An invocation principle for executing Guards in streaming mode where LLM output is validated incrementally as chunks arrive.

Description

Stream Invocation transforms a standard Guard call into a generator-based streaming pipeline. When stream=True is passed to Guard.__call__, the execution path switches from Runner to StreamRunner, which: (1) calls the LLM with streaming enabled, (2) accumulates chunks, (3) validates completed segments using the validator's chunking strategy, and (4) yields ValidationOutcome objects for each validated segment.

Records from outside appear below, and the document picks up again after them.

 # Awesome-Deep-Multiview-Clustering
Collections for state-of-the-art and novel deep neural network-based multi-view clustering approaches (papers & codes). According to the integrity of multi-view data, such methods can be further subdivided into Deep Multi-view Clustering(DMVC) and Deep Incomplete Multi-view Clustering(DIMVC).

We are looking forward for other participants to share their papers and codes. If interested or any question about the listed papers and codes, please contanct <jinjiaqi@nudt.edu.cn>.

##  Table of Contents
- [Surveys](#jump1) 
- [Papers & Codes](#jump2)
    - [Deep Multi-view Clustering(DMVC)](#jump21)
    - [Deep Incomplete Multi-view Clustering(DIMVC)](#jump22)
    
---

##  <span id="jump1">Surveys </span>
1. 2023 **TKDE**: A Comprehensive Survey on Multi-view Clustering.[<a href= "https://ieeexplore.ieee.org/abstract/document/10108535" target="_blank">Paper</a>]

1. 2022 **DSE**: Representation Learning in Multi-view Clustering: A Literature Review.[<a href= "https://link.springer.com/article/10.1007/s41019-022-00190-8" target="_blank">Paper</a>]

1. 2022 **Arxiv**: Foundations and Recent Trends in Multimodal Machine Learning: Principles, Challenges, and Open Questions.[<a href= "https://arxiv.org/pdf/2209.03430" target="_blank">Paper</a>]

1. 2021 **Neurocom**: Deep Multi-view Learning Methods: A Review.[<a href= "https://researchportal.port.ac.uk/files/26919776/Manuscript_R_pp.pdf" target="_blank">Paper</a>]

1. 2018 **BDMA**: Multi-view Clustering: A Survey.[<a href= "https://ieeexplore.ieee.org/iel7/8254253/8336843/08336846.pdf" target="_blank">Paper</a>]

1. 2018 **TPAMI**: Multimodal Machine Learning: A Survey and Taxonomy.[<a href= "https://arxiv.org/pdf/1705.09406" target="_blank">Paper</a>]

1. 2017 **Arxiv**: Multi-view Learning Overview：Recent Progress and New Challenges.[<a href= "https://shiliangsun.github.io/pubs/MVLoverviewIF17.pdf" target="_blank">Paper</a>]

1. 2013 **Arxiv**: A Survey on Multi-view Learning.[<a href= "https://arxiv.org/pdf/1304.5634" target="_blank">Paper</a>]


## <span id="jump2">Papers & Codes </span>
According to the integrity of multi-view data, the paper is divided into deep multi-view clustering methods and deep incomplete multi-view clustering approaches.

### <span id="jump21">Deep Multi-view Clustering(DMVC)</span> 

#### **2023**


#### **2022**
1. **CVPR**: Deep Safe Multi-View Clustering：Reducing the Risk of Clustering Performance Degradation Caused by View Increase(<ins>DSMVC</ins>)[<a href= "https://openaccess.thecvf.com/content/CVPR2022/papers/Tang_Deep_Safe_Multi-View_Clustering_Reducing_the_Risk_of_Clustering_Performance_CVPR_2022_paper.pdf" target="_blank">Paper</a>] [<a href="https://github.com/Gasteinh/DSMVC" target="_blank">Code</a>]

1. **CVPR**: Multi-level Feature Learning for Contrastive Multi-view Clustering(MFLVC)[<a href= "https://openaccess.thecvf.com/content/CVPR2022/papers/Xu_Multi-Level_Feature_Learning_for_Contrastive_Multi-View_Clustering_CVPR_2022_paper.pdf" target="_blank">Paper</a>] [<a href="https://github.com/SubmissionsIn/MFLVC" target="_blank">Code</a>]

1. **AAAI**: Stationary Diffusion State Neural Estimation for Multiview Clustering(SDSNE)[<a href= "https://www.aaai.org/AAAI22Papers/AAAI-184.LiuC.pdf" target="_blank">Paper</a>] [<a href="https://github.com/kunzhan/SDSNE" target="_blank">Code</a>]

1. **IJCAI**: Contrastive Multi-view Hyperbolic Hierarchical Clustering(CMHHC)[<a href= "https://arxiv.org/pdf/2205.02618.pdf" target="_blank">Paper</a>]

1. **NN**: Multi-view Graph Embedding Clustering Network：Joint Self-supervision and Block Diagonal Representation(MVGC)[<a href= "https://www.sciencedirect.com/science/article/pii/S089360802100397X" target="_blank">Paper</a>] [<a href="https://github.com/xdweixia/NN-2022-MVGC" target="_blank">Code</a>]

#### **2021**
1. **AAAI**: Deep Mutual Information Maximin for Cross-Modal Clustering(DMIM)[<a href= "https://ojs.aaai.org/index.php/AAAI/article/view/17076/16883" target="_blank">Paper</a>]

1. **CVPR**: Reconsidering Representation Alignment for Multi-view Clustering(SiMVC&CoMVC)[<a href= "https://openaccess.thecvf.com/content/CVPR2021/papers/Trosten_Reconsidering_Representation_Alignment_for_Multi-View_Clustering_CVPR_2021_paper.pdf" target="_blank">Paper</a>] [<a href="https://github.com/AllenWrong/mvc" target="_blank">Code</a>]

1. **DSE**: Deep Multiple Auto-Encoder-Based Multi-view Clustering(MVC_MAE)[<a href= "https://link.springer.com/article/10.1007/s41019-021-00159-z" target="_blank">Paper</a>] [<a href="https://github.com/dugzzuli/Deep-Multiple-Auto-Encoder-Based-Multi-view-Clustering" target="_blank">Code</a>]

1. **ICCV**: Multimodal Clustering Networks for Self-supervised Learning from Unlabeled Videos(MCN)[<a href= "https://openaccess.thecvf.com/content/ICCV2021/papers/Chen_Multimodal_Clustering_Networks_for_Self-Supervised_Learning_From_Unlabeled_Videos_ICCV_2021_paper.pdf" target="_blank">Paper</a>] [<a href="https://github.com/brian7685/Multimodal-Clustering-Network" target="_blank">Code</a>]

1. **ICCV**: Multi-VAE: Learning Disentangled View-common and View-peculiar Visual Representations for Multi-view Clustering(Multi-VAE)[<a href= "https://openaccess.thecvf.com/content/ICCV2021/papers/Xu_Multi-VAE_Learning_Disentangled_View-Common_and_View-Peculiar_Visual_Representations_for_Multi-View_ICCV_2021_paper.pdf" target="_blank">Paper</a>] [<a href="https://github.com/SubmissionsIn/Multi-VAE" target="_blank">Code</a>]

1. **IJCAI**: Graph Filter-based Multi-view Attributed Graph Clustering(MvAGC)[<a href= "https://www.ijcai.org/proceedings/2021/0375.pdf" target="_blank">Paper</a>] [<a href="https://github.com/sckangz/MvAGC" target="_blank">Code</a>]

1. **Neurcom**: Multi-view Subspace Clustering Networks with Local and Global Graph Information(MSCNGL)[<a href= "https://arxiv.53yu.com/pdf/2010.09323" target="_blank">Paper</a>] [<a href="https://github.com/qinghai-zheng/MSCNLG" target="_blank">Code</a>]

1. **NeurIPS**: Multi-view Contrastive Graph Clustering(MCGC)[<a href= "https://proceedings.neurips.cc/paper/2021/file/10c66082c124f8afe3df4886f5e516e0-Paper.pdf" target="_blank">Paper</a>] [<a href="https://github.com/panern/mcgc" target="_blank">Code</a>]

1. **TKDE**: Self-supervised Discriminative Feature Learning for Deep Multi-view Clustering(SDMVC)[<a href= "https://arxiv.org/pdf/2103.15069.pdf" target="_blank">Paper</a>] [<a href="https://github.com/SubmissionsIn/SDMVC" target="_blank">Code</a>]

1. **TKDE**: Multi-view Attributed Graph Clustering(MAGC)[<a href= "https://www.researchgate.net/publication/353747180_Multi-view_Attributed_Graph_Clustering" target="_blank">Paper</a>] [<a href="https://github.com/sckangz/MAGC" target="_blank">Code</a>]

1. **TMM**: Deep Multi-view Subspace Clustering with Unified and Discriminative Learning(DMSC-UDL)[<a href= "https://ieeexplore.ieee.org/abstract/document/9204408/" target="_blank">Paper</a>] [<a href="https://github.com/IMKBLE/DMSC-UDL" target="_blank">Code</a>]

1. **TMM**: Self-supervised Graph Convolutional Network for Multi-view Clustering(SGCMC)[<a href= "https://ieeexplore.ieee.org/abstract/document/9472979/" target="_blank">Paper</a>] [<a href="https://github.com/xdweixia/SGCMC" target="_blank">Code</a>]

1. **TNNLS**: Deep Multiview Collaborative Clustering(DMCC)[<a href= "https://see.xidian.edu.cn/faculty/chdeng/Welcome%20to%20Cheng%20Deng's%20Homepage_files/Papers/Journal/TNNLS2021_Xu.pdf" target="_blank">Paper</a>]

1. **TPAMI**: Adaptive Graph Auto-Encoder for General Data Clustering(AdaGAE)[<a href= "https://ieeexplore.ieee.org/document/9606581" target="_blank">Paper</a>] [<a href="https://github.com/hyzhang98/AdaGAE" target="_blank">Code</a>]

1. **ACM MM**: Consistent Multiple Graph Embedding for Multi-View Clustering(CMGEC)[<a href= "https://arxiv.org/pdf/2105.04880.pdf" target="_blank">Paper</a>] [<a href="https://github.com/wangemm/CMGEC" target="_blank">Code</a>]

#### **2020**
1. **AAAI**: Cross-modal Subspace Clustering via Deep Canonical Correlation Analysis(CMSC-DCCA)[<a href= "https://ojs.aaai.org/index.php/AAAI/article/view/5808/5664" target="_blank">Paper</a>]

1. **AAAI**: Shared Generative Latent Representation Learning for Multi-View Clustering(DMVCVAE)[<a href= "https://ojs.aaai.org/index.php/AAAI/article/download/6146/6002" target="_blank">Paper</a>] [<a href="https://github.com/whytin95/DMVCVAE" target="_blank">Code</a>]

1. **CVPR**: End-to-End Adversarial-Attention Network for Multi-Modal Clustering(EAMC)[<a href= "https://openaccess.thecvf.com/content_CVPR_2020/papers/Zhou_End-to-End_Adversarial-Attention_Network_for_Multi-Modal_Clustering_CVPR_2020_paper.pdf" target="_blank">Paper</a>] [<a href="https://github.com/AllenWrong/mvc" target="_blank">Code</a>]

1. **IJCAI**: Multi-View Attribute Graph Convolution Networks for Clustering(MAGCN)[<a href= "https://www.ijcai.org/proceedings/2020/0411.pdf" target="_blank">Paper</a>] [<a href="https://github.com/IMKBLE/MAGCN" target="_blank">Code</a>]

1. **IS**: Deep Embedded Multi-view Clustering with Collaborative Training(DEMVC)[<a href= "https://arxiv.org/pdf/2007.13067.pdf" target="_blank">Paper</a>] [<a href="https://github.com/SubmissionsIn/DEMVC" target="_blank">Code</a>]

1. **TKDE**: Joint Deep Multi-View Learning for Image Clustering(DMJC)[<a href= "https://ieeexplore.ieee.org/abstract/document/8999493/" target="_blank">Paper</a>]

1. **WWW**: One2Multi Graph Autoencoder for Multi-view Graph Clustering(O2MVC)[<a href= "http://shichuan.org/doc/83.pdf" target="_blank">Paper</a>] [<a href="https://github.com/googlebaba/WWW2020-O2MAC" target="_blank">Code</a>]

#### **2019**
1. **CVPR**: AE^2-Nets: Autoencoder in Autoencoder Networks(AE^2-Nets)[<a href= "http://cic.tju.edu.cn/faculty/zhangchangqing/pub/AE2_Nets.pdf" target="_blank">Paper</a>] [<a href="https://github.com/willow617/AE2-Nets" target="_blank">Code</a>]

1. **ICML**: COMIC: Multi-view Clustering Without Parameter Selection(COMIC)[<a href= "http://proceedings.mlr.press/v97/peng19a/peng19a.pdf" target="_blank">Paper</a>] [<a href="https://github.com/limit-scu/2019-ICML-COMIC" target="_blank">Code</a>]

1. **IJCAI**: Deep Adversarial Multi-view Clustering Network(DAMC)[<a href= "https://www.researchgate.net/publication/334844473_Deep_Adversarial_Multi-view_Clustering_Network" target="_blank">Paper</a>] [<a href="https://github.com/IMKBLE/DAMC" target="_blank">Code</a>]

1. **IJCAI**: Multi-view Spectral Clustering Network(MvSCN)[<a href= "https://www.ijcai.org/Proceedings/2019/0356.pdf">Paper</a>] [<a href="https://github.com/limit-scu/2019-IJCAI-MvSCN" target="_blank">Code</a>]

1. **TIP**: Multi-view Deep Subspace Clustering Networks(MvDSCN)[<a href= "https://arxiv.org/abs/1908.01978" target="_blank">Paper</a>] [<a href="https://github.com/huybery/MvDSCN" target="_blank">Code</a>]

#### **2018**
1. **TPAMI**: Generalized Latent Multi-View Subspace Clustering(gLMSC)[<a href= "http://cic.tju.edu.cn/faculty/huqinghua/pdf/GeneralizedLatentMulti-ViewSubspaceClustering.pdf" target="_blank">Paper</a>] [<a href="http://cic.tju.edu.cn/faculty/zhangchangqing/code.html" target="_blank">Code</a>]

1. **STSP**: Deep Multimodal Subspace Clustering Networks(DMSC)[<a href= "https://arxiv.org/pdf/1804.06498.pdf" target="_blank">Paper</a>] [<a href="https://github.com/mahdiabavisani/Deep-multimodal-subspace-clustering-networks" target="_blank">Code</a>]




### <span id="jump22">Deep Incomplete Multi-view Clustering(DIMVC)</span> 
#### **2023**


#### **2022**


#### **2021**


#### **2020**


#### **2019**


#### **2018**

Key constraint: Re-asking is not supported in streaming mode (num_reasks must be 0), because the stream produces incremental results that cannot be "taken back."

Usage

Use this when you need real-time validation of LLM output as it streams, such as in chat interfaces where you want to display validated text progressively. Pass stream=True as a keyword argument to the Guard call.

Theoretical Basis

The streaming execution model:

# Pseudocode for stream invocation
stream = llm_call(messages, stream=True)
buffer = ""
for chunk in stream:
    buffer += chunk.text
    segments = chunking_function(buffer)
    if segments:
        validated = validate(segments[0])
        buffer = segments[1]  # remainder
        yield ValidationOutcome(validated_output=validated)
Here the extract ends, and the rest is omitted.